Behind the scenes, AlaskaIntel maintains a persistent, zero-latency system capable of moving localized incidents to a command center screen across the planet in milliseconds. The architecture is completely autonomous.

The end-to-end intelligence cycle operates in a 6-step loop:

The heavily optimized orchestrator script (fetch_intel.py) launches parallel requests to query over 184 distinct RSS feeds and APIs. This encompasses the National Weather Service (NWS), Emergency Medical Services (EMS), Anchorage Police Department (APD), Alaska State Troopers (AST), and the US Geological Survey (USGS).

An automatic, hardened logic filter drops non-applicable data. For example, it prevents global USGS earthquake data from populating the map in favor of isolated AK Earthquake Center data streams, ensuring the system remains strictly regional.

Using natural language processing models, raw dispatches are standardized into clean metrics:

  • Computing an Impact Score (0-100) based on severity.
  • Assigning a distinct Sector (e.g., Emergency, Tech, Weather, Aviation).
  • Establishing a system confidence score to highlight potential anomalies or low-quality source inputs.

The enhanced data is aggregated into standard latest_intel.json formats. Once the schemas are validated against the alaskaintel-brain definitions, the data is pushed and synchronized directly into Cloudflare’s massive global R2 network or static Git proxy layers via edge servers.

Front-end applications ping the data.alaskaintel.com global edge endpoints in real-time. By leveraging powerful asynchronous local caching through libraries like TanStack Query, applications gracefully fall back automatically during temporary connectivity gaps and heavily throttle unneeded network requests.

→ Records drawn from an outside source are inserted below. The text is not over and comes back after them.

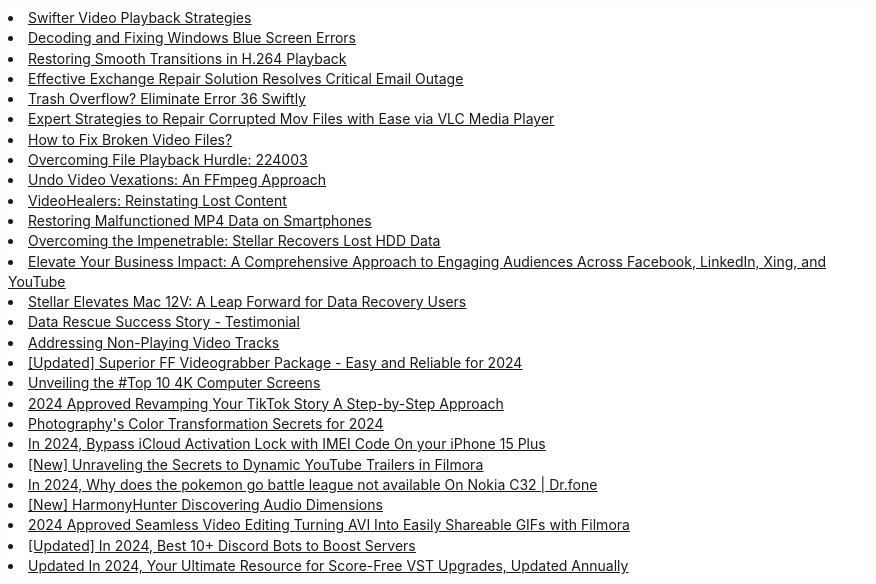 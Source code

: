 <li><a href="https://data-wizards.techidaily.com/swifter-video-playback-strategies/"><u>Swifter Video Playback Strategies</u></a></li>
<li><a href="https://data-wizards.techidaily.com/decoding-and-fixing-windows-blue-screen-errors/"><u>Decoding and Fixing Windows Blue Screen Errors</u></a></li>
<li><a href="https://data-wizards.techidaily.com/restoring-smooth-transitions-in-h264-playback/"><u>Restoring Smooth Transitions in H.264 Playback</u></a></li>
<li><a href="https://data-wizards.techidaily.com/effective-exchange-repair-solution-resolves-critical-email-outage/"><u>Effective Exchange Repair Solution Resolves Critical Email Outage</u></a></li>
<li><a href="https://data-wizards.techidaily.com/trash-overflow-eliminate-error-36-swiftly/"><u>Trash Overflow? Eliminate Error 36 Swiftly</u></a></li>
<li><a href="https://data-wizards.techidaily.com/expert-strategies-to-repair-corrupted-mov-files-with-ease-via-vlc-media-player/"><u>Expert Strategies to Repair Corrupted Mov Files with Ease via VLC Media Player</u></a></li>
<li><a href="https://data-wizards.techidaily.com/how-to-fix-broken-video-files/"><u>How to Fix Broken Video Files?</u></a></li>
<li><a href="https://data-wizards.techidaily.com/overcoming-file-playback-hurdle-224003/"><u>Overcoming File Playback Hurdle: 224003</u></a></li>
<li><a href="https://data-wizards.techidaily.com/undo-video-vexations-an-ffmpeg-approach/"><u>Undo Video Vexations: An FFmpeg Approach</u></a></li>
<li><a href="https://data-wizards.techidaily.com/videohealers-reinstating-lost-content/"><u>VideoHealers: Reinstating Lost Content</u></a></li>
<li><a href="https://data-wizards.techidaily.com/restoring-malfunctioned-mp4-data-on-smartphones/"><u>Restoring Malfunctioned MP4 Data on Smartphones</u></a></li>
<li><a href="https://data-wizards.techidaily.com/overcoming-the-impenetrable-stellar-recovers-lost-hdd-data/"><u>Overcoming the Impenetrable: Stellar Recovers Lost HDD Data</u></a></li>
<li><a href="https://data-wizards.techidaily.com/elevate-your-business-impact-a-comprehensive-approach-to-engaging-audiences-across-facebook-linkedin-xing-and-youtube/"><u>Elevate Your Business Impact: A Comprehensive Approach to Engaging Audiences Across Facebook, LinkedIn, Xing, and YouTube</u></a></li>
<li><a href="https://data-wizards.techidaily.com/stellar-elevates-mac-12v-a-leap-forward-for-data-recovery-users/"><u>Stellar Elevates Mac 12V: A Leap Forward for Data Recovery Users</u></a></li>
<li><a href="https://data-wizards.techidaily.com/data-rescue-success-story-testimonial/"><u>Data Rescue Success Story - Testimonial</u></a></li>
<li><a href="https://data-wizards.techidaily.com/addressing-non-playing-video-tracks/"><u>Addressing Non-Playing Video Tracks</u></a></li>
<li><a href="https://facebook-video-recording.techidaily.com/updated-superior-ff-videograbber-package-easy-and-reliable-for-2024/"><u>[Updated] Superior FF Videograbber Package - Easy and Reliable for 2024</u></a></li>
<li><a href="https://extra-hints.techidaily.com/unveiling-the-top-10-4k-computer-screens/"><u>Unveiling the #Top 10 4K Computer Screens</u></a></li>
<li><a href="https://tiktok-clips.techidaily.com/2024-approved-revamping-your-tiktok-story-a-step-by-step-approach/"><u>2024 Approved  Revamping Your TikTok Story  A Step-by-Step Approach</u></a></li>
<li><a href="https://extra-approaches.techidaily.com/photographys-color-transformation-secrets-for-2024/"><u>Photography's Color Transformation Secrets for 2024</u></a></li>
<li><a href="https://activate-lock.techidaily.com/in-2024-bypass-icloud-activation-lock-with-imei-code-on-your-iphone-15-plus-by-drfone-ios/"><u>In 2024, Bypass iCloud Activation Lock with IMEI Code On your iPhone 15 Plus</u></a></li>
<li><a href="https://facebook-video-footage.techidaily.com/new-unraveling-the-secrets-to-dynamic-youtube-trailers-in-filmora/"><u>[New] Unraveling the Secrets to Dynamic YouTube Trailers in Filmora</u></a></li>
<li><a href="https://android-pokemon-go.techidaily.com/in-2024-why-does-the-pokemon-go-battle-league-not-available-on-nokia-c32-drfone-by-drfone-virtual-android/"><u>In 2024, Why does the pokemon go battle league not available On Nokia C32 | Dr.fone</u></a></li>
<li><a href="https://digital-screen-recording.techidaily.com/new-harmonyhunter-discovering-audio-dimensions/"><u>[New] HarmonyHunter  Discovering Audio Dimensions</u></a></li>
<li><a href="https://extra-support.techidaily.com/2024-approved-seamless-video-editing-turning-avi-into-easily-shareable-gifs-with-filmora/"><u>2024 Approved  Seamless Video Editing  Turning AVI Into Easily Shareable GIFs with Filmora</u></a></li>
<li><a href="https://discord-videos.techidaily.com/updated-in-2024-best-10plus-discord-bots-to-boost-servers/"><u>[Updated] In 2024, Best 10+ Discord Bots to Boost Servers</u></a></li>
<li><a href="https://voice-adjusting.techidaily.com/updated-in-2024-your-ultimate-resource-for-score-free-vst-upgrades-updated-annually/"><u>Updated In 2024, Your Ultimate Resource for Score-Free VST Upgrades, Updated Annually</u></a></li>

Security layers orchestrated by Cloudflare handle strictly-enforced CORS boundaries. Only verified alaskaintel.com frontends and pre-approved enterprise IPs are permitted to pull these unencrypted JSON blobs in their raw, real-time states.


Unlike older dashboard applications that rely on massive, stuttering web socket updates, AlaskaIntel relies on a more graceful approach.

The applications routinely check a tiny integer flag timestamping the lastUpdated time of the global intelligence feed. Only if a new item is detected does the UI trigger a re-render. To maintain extreme visual stability around moving elements, the map layers utilize seeded-random positional offset generators (seededOffset), guaranteeing that UI pins don’t jitter or dramatically jump between polling loops.